Going deep

Chris Boyd learned his first lessons about business leadership in
college. That’s not remarkable in and of itself. But the fact that he
learned those lessons from his football coach might be. Boyd, the
CEO of Sharp Chula Vista Medical Center, played for John
Gagliardi at Saint John’s University in central Minnesota. Gagliardi
has been coaching and winning in small-college football since the
1940s. Gagliardi takes a different approach to coaching, principles
Boyd now uses in running his 1,600-employee medical center,
which generates $250 million in net revenue annually. “One of the
things I learned (from Gagliardi) is that you hire good people, and
if you’re very selective in the hiring or appointment process, you
get out of their way and let them work,” Boyd says.

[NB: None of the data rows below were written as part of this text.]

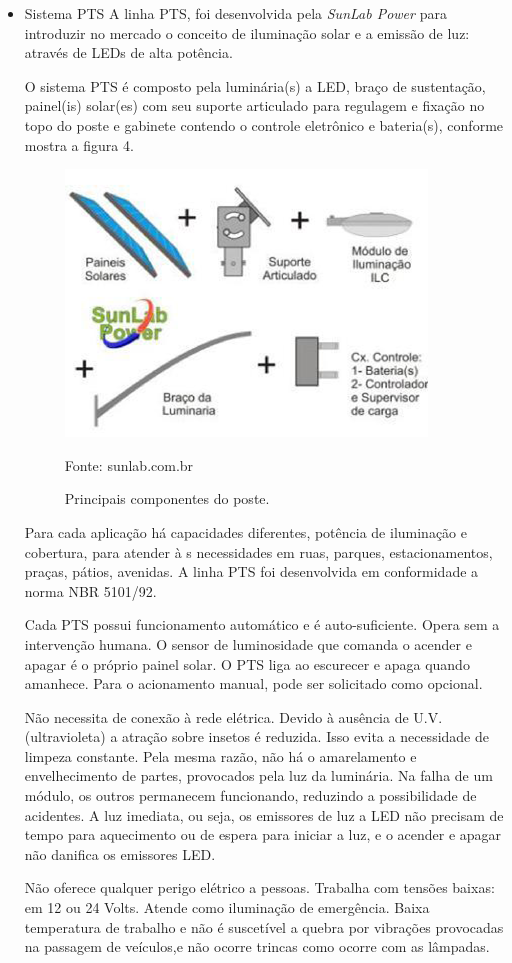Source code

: \begin{itemize}
	\item Sistema PTS
	A linha PTS, foi desenvolvida pela \textit{SunLab Power} para introduzir no mercado o conceito de iluminação solar e a emissão de luz: através de LEDs de alta potência. 
	
	O sistema PTS é composto pela luminária(s) a LED, braço de sustentação, painel(is) solar(es) com seu suporte articulado para regulagem e fixação no topo do poste e gabinete contendo o controle eletrônico e bateria(s), conforme mostra a figura 4.
	
	\begin{figure}[H]
	 \centering
	\label{Principais componentes do poste}
	 \includegraphics[keepaspectratio=true,scale=0.8]{postes/5.png}
	 \caption{Principais componentes do poste.}
	 \small{Fonte: sunlab.com.br}
	\end{figure}
	
	Para cada aplicação há capacidades diferentes, potência de iluminação e cobertura, para atender à s necessidades em ruas, parques, estacionamentos, praças, pátios, avenidas. A linha PTS foi desenvolvida em conformidade a norma NBR 5101/92. 
	
	Cada PTS possui funcionamento automático e é auto-suficiente. Opera sem a intervenção humana. O sensor de luminosidade que comanda o acender e apagar é o próprio painel solar. O PTS liga ao escurecer e apaga quando amanhece. Para o acionamento manual, pode ser solicitado como opcional. 
	
	Não necessita de conexão à  rede elétrica.  Devido à  ausência de U.V. (ultravioleta) a atração sobre insetos é reduzida. Isso evita a necessidade de limpeza constante. Pela mesma razão, não há o amarelamento e envelhecimento de partes, provocados pela luz da luminária.  Na falha de um módulo, os outros permanecem funcionando, reduzindo a possibilidade de acidentes.  A luz imediata, ou seja, os emissores de luz a LED não precisam de tempo para aquecimento ou de espera para iniciar a luz, e  o acender e apagar não danifica os emissores LED.
	
	Não oferece qualquer perigo elétrico a pessoas. Trabalha com tensões baixas: em 12 ou 24 Volts. Atende como iluminação de emergência.  Baixa temperatura de trabalho e não é suscetível a quebra por vibrações provocadas na passagem de veículos,e não ocorre trincas como ocorre com as lâmpadas. 	
\end{itemize}

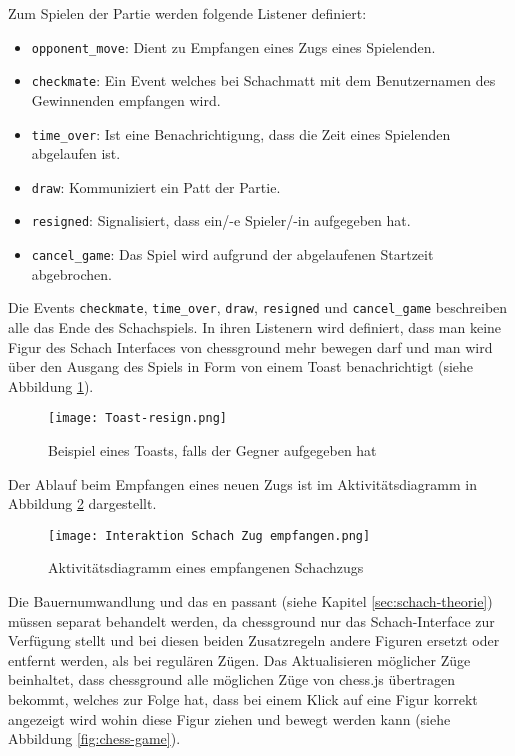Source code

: Zum Spielen der Partie werden folgende Listener definiert:
\begin{itemize}
\item \verb|opponent_move|: Dient zu Empfangen eines Zugs eines Spielenden.
\item \verb|checkmate|: Ein Event welches bei Schachmatt mit dem Benutzernamen des Gewinnenden empfangen wird.
\item \verb|time_over|: Ist eine Benachrichtigung, dass die Zeit eines Spielenden abgelaufen ist.
\item \verb|draw|: Kommuniziert ein Patt der Partie.
\item \verb|resigned|: Signalisiert, dass ein/-e Spieler/-in aufgegeben hat.
\item \verb|cancel_game|: Das Spiel wird aufgrund der abgelaufenen Startzeit abgebrochen.
\end{itemize}
Die Events \verb|checkmate|, \verb|time_over|, \verb|draw|, \verb|resigned| und \verb|cancel_game| beschreiben alle das Ende des Schachspiels. In ihren Listenern wird definiert, dass man keine Figur des Schach Interfaces von chessground mehr bewegen darf und man wird über den Ausgang des Spiels in Form von einem Toast benachrichtigt (siehe Abbildung \ref{fig:resign-toast}).

\begin{figure}[!h]
\centering
\texttt{[image: Toast-resign.png]}
\caption{Beispiel eines Toasts, falls der Gegner aufgegeben hat}
\label{fig:resign-toast}
\end{figure}

Der Ablauf beim Empfangen eines neuen Zugs ist im Aktivitätsdiagramm in Abbildung \ref{fig:chess-opponent-move} dargestellt.


      \begin{figure}[!htb]
      \centering
  \texttt{[image: Interaktion Schach Zug empfangen.png]}
  \caption{Aktivitätsdiagramm eines empfangenen Schachzugs}
  \label{fig:chess-opponent-move}
\end{figure}

 Die Bauernumwandlung und das en passant (siehe Kapitel \ref{sec:schach-theorie}) müssen separat behandelt werden, da chessground nur das Schach-Interface zur Verfügung stellt und bei diesen beiden Zusatzregeln andere Figuren ersetzt oder entfernt werden, als bei regulären Zügen. Das Aktualisieren möglicher Züge beinhaltet, dass chessground alle möglichen Züge von chess.js übertragen bekommt, welches zur Folge hat, dass bei einem Klick auf eine Figur korrekt angezeigt wird wohin diese Figur ziehen und bewegt werden kann (siehe Abbildung \ref{fig:chess-game}).

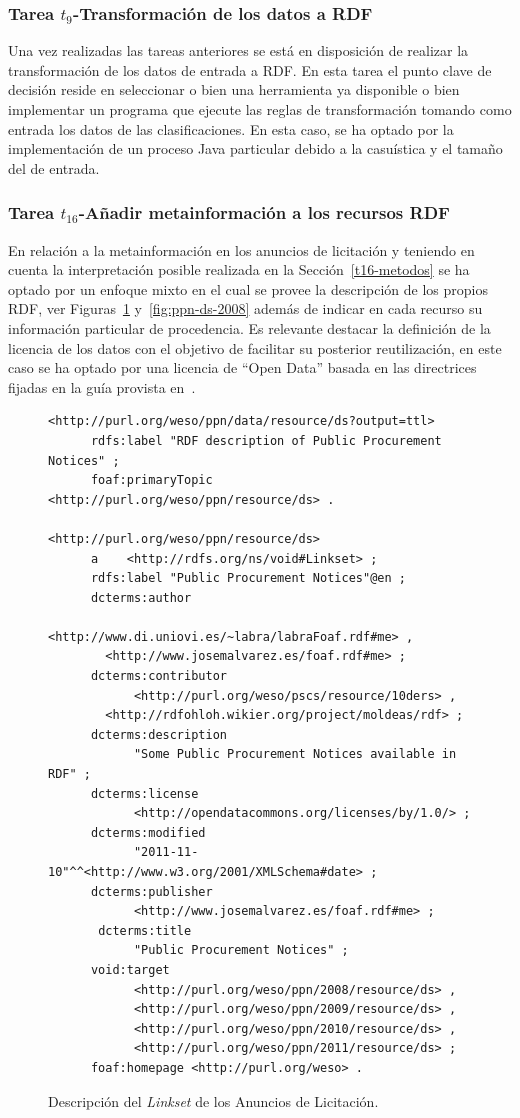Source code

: \subsubsection{Tarea $t_9$-Transformación de los datos a RDF }
Una vez realizadas las tareas anteriores se está en disposición de realizar la transformación 
de los datos de entrada a \gls{RDF}. En esta tarea el punto clave de decisión reside en seleccionar o bien 
una herramienta ya disponible o bien implementar un programa que ejecute las reglas de transformación 
tomando como entrada los datos de las clasificaciones. En esta caso, se ha optado por la implementación 
de un proceso Java particular debido a la casuística y el tamaño del \dataset de entrada.
% 
\subsubsection{Tarea $t_{16}$-Añadir metainformación a los recursos RDF}\label{t16-ppn}
En relación a la metainformación en los anuncios de licitación y teniendo en cuenta 
la interpretación posible realizada en la Sección~\ref{t16-metodos} se ha optado 
por un enfoque mixto en el cual se provee la descripción de los propios 
\datasets \gls{RDF}, ver Figuras~\ref{fig:ppn-ls} y~\ref{fig:ppn-ds-2008} además de indicar en 
cada recurso su información particular de procedencia. Es relevante destacar 
la definición de la licencia de los datos con el objetivo de facilitar 
su posterior reutilización, en este caso se ha optado por una licencia de ``Open Data'' basada en las 
directrices fijadas en la guía provista en~\cite{od-license}.
% 
\begin{figure}[!htp]
\begin{lstlisting} 
<http://purl.org/weso/ppn/data/resource/ds?output=ttl>
      rdfs:label "RDF description of Public Procurement Notices" ;
      foaf:primaryTopic <http://purl.org/weso/ppn/resource/ds> .

<http://purl.org/weso/ppn/resource/ds>
      a    <http://rdfs.org/ns/void#Linkset> ;
      rdfs:label "Public Procurement Notices"@en ;
      dcterms:author 
            <http://www.di.uniovi.es/~labra/labraFoaf.rdf#me> , 
	    <http://www.josemalvarez.es/foaf.rdf#me> ;
      dcterms:contributor
            <http://purl.org/weso/pscs/resource/10ders> ,
	    <http://rdfohloh.wikier.org/project/moldeas/rdf> ;
      dcterms:description 
            "Some Public Procurement Notices available in RDF" ;
      dcterms:license
            <http://opendatacommons.org/licenses/by/1.0/> ;
      dcterms:modified
            "2011-11-10"^^<http://www.w3.org/2001/XMLSchema#date> ;
      dcterms:publisher
            <http://www.josemalvarez.es/foaf.rdf#me> ;
       dcterms:title
            "Public Procurement Notices" ;
      void:target
            <http://purl.org/weso/ppn/2008/resource/ds> , 
            <http://purl.org/weso/ppn/2009/resource/ds> , 
            <http://purl.org/weso/ppn/2010/resource/ds> , 
            <http://purl.org/weso/ppn/2011/resource/ds> ;
      foaf:homepage <http://purl.org/weso> .	
\end{lstlisting}
	\caption{Descripción del \textit{Linkset} de los Anuncios de Licitación.}
	\label{fig:ppn-ls}
\end{figure}


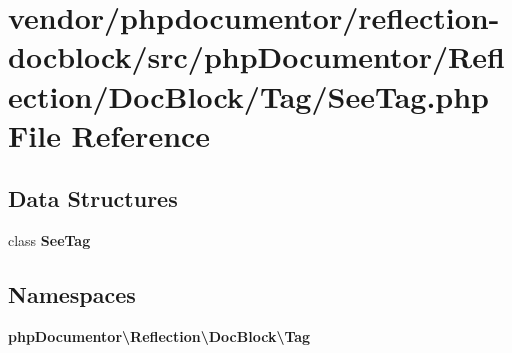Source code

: \section{vendor/phpdocumentor/reflection-\/docblock/src/php\+Documentor/\+Reflection/\+Doc\+Block/\+Tag/\+See\+Tag.php File Reference}
\label{_see_tag_8php}
\subsection*{Data Structures}
\begin{DoxyCompactItemize}
\item 
class {\bf See\+Tag}
\end{DoxyCompactItemize}
\subsection*{Namespaces}
\begin{DoxyCompactItemize}
\item 
 {\bf php\+Documentor\textbackslash{}\+Reflection\textbackslash{}\+Doc\+Block\textbackslash{}\+Tag}
\end{DoxyCompactItemize}
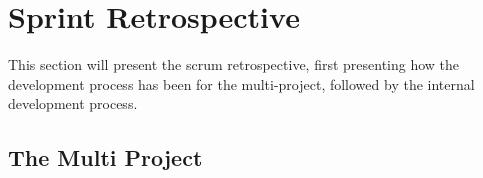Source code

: \section{Sprint Retrospective}

This section will present the scrum retrospective, first presenting how the development process has been for the multi-project, followed by the internal development process.

\subsection*{The Multi Project}

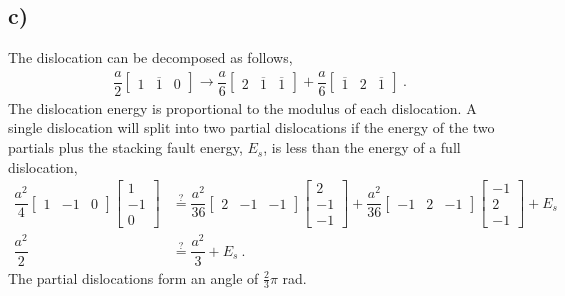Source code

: \documentclass[a4paper]{article}
\begin{document}
	\subsection{c)}
	The dislocation can be decomposed as follows,
	\begin{align}
		\dfrac{a}{2}
		\begin{bmatrix}
		1 & \overline{1} & 0 
		\end{bmatrix}
		\to
		\dfrac{a}{6}
		\begin{bmatrix}
		2 & \overline{1} & \overline{1} 
		\end{bmatrix}
		+
		\dfrac{a}{6}
		\begin{bmatrix}
		\overline{1} & 2 & \overline{1} 
		\end{bmatrix}~.
	\end{align}
	The dislocation energy is proportional to the modulus of each dislocation. A single dislocation will split into two partial dislocations if the energy of the two partials plus the stacking fault energy, $E_{s}$, is less than the energy of a full dislocation,
	\begin{subequations}
	\begin{align}
		\dfrac{a^{2}}{4} 
		\begin{bmatrix}
			1 & -1 & 0 
		\end{bmatrix}
		\begin{bmatrix}
		1\\ -1\\ 0 
		\end{bmatrix} 
		&\overset{?}{=}
		\dfrac{a^{2}}{36}
		\begin{bmatrix}
		2 & -1 & -1
		\end{bmatrix}
		\begin{bmatrix}
		2 \\ -1 \\ -1
		\end{bmatrix}
		+
		\dfrac{a^{2}}{36}
		\begin{bmatrix}
		-1 & 2 & -1
		\end{bmatrix}
		\begin{bmatrix}
		-1\\ 2 \\ -1
		\end{bmatrix}
		+ E_{s}\\
		\dfrac{a^{2}}{2} &\overset{?}{=} \dfrac{a^{2}}{3} + E_{s}~.
	\end{align}
	\end{subequations}
	The partial dislocations form an angle of $\frac{2}{3}\pi$ rad.
\end{document}
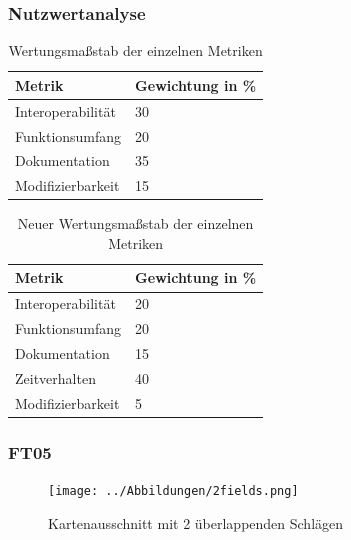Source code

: \documentclass{beamer}
\begin{document}
\begin{frame}\frametitle{Nutzwertanalyse}
\begin{table}
\begin{tabular}{|l|l|}
\hline
\textbf{Metrik} & \textbf{Gewichtung in \%} \\ \hline
Interoperabilität & 30 \\ \hline
Funktionsumfang & 20 \\ \hline
Dokumentation & 35 \\ \hline
Modifizierbarkeit & 15 \\ \hline
\end{tabular}
\caption{Wertungsmaßstab der einzelnen Metriken}
\end{table}

\begin{table}
\begin{tabular}{|l|l|}
\hline
\textbf{Metrik} & \textbf{Gewichtung in \%} \\ \hline
Interoperabilität & 20 \\ \hline
Funktionsumfang & 20 \\ \hline
Dokumentation & 15 \\ \hline
Zeitverhalten & 40 \\ \hline
Modifizierbarkeit & 5 \\ \hline
\end{tabular}
\caption{Neuer Wertungsmaßstab der einzelnen Metriken}
\end{table}
\end{frame}

\begin{frame}\frametitle{FT05}
\begin{figure}
\texttt{[image: ../Abbildungen/2fields.png]}
\caption[Kartenausschnitt mit 2 überlappenden Schlägen]{Kartenausschnitt mit 2 überlappenden Schlägen}
\end{figure}
\end{frame}
\end{document}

“He doesn’t wear headphones, and he lets the quarterback
call the play over 80 percent of the time. In today’s environment, with all the signals and signs that coaches call in, he still
lets his quarterback on the field call the play.

“From a business sense, the thing I learned from that is you
put the right person in the right place and let him do the job.
Your quarterback is trained to think under pressure and assess
what is happening on the field, he should be the one calling the
plays, and the same thing is true in the world of business. If I
hired the right people, I shouldn’t be in their way. I should let
them do their jobs.”

Boyd makes that happen by pushing leadership downward in
the organization whenever possible, enabling the people
beneath him to take their own leadership role within the
organization.

But that process must start at the top.